-- Try it --
Print every record below exactly as it stands.

[Collected data]

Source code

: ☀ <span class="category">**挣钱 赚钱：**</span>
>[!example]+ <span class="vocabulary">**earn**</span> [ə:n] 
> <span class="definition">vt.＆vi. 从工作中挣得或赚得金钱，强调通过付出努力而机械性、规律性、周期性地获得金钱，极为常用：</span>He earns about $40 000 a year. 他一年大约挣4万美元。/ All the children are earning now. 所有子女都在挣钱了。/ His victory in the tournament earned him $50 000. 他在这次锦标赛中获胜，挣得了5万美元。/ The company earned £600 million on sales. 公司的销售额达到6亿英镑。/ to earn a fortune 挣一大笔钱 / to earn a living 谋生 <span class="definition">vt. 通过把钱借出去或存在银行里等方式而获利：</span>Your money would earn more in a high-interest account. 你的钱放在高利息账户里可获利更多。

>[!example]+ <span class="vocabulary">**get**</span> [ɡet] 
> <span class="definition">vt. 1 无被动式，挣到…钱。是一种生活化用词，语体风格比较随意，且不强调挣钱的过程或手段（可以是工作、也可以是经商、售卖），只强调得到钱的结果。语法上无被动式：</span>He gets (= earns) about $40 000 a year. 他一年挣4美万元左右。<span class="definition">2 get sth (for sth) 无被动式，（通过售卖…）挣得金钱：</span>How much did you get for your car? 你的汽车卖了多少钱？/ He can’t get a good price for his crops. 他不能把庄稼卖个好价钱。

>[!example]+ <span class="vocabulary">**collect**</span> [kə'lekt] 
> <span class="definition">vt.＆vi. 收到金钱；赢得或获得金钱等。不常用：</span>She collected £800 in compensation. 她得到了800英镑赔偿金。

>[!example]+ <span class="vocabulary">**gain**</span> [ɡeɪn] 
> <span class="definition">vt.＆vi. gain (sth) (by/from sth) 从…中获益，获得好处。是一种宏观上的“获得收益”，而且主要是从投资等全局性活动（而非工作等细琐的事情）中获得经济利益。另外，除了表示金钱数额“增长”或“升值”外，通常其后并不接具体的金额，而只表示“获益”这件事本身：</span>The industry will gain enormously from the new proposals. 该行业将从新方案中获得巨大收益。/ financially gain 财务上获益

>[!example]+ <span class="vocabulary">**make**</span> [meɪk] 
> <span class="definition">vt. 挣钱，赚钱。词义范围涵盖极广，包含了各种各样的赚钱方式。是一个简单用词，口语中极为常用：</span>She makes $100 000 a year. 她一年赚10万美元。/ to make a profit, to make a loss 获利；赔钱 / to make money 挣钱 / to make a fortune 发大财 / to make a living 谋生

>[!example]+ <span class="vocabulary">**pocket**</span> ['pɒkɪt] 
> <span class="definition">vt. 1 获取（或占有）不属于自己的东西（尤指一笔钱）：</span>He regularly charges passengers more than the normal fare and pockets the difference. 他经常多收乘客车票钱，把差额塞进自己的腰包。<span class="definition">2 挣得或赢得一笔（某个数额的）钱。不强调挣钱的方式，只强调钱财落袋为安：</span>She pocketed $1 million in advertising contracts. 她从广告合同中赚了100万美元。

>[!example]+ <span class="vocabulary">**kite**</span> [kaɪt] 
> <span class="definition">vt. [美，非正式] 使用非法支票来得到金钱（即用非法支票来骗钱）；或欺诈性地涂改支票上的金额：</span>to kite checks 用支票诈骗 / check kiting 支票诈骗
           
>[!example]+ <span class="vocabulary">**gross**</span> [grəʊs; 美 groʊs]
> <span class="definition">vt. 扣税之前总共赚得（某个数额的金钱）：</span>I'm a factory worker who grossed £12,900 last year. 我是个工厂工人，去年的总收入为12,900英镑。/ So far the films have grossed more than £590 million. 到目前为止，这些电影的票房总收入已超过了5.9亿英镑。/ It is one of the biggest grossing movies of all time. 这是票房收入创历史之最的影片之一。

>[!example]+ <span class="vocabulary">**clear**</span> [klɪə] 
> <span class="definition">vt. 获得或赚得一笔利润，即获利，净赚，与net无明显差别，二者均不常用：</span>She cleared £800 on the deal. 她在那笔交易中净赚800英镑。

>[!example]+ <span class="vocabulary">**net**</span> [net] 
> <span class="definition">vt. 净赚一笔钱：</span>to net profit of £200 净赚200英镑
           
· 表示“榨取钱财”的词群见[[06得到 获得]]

-- Answer area --
Source code

: ☀ <span class="category">**挣钱 赚钱：**</span>
>[!example]+ <span class="vocabulary">**earn**</span> [ə:n] 
> <span class="definition">vt.＆vi. 从工作中挣得或赚得金钱，强调通过付出努力而机械性、规律性、周期性地获得金钱，极为常用：</span>He earns about $40 000 a year. 他一年大约挣4万美元。/ All the children are earning now. 所有子女都在挣钱了。/ His victory in the tournament earned him $50 000. 他在这次锦标赛中获胜，挣得了5万美元。/ The company earned £600 million on sales. 公司的销售额达到6亿英镑。/ to earn a fortune 挣一大笔钱 / to earn a living 谋生 <span class="definition">vt. 通过把钱借出去或存在银行里等方式而获利：</span>Your money would earn more in a high-interest account. 你的钱放在高利息账户里可获利更多。

>[!example]+ <span class="vocabulary">**get**</span> [ɡet] 
> <span class="definition">vt. 1 无被动式，挣到…钱。是一种生活化用词，语体风格比较随意，且不强调挣钱的过程或手段（可以是工作、也可以是经商、售卖），只强调得到钱的结果。语法上无被动式：</span>He gets (= earns) about $40 000 a year. 他一年挣4美万元左右。<span class="definition">2 get sth (for sth) 无被动式，（通过售卖…）挣得金钱：</span>How much did you get for your car? 你的汽车卖了多少钱？/ He can’t get a good price for his crops. 他不能把庄稼卖个好价钱。

>[!example]+ <span class="vocabulary">**collect**</span> [kə'lekt] 
> <span class="definition">vt.＆vi. 收到金钱；赢得或获得金钱等。不常用：</span>She collected £800 in compensation. 她得到了800英镑赔偿金。

>[!example]+ <span class="vocabulary">**gain**</span> [ɡeɪn] 
> <span class="definition">vt.＆vi. gain (sth) (by/from sth) 从…中获益，获得好处。是一种宏观上的“获得收益”，而且主要是从投资等全局性活动（而非工作等细琐的事情）中获得经济利益。另外，除了表示金钱数额“增长”或“升值”外，通常其后并不接具体的金额，而只表示“获益”这件事本身：</span>The industry will gain enormously from the new proposals. 该行业将从新方案中获得巨大收益。/ financially gain 财务上获益

>[!example]+ <span class="vocabulary">**make**</span> [meɪk] 
> <span class="definition">vt. 挣钱，赚钱。词义范围涵盖极广，包含了各种各样的赚钱方式。是一个简单用词，口语中极为常用：</span>She makes $100 000 a year. 她一年赚10万美元。/ to make a profit, to make a loss 获利；赔钱 / to make money 挣钱 / to make a fortune 发大财 / to make a living 谋生

>[!example]+ <span class="vocabulary">**pocket**</span> ['pɒkɪt] 
> <span class="definition">vt. 1 获取（或占有）不属于自己的东西（尤指一笔钱）：</span>He regularly charges passengers more than the normal fare and pockets the difference. 他经常多收乘客车票钱，把差额塞进自己的腰包。<span class="definition">2 挣得或赢得一笔（某个数额的）钱。不强调挣钱的方式，只强调钱财落袋为安：</span>She pocketed $1 million in advertising contracts. 她从广告合同中赚了100万美元。

>[!example]+ <span class="vocabulary">**kite**</span> [kaɪt] 
> <span class="definition">vt. [美，非正式] 使用非法支票来得到金钱（即用非法支票来骗钱）；或欺诈性地涂改支票上的金额：</span>to kite checks 用支票诈骗 / check kiting 支票诈骗
           
>[!example]+ <span class="vocabulary">**gross**</span> [grəʊs; 美 groʊs]
> <span class="definition">vt. 扣税之前总共赚得（某个数额的金钱）：</span>I'm a factory worker who grossed £12,900 last year. 我是个工厂工人，去年的总收入为12,900英镑。/ So far the films have grossed more than £590 million. 到目前为止，这些电影的票房总收入已超过了5.9亿英镑。/ It is one of the biggest grossing movies of all time. 这是票房收入创历史之最的影片之一。

>[!example]+ <span class="vocabulary">**clear**</span> [klɪə] 
> <span class="definition">vt. 获得或赚得一笔利润，即获利，净赚，与net无明显差别，二者均不常用：</span>She cleared £800 on the deal. 她在那笔交易中净赚800英镑。

>[!example]+ <span class="vocabulary">**net**</span> [net] 
> <span class="definition">vt. 净赚一笔钱：</span>to net profit of £200 净赚200英镑
           
· 表示“榨取钱财”的词群见[[06得到 获得]]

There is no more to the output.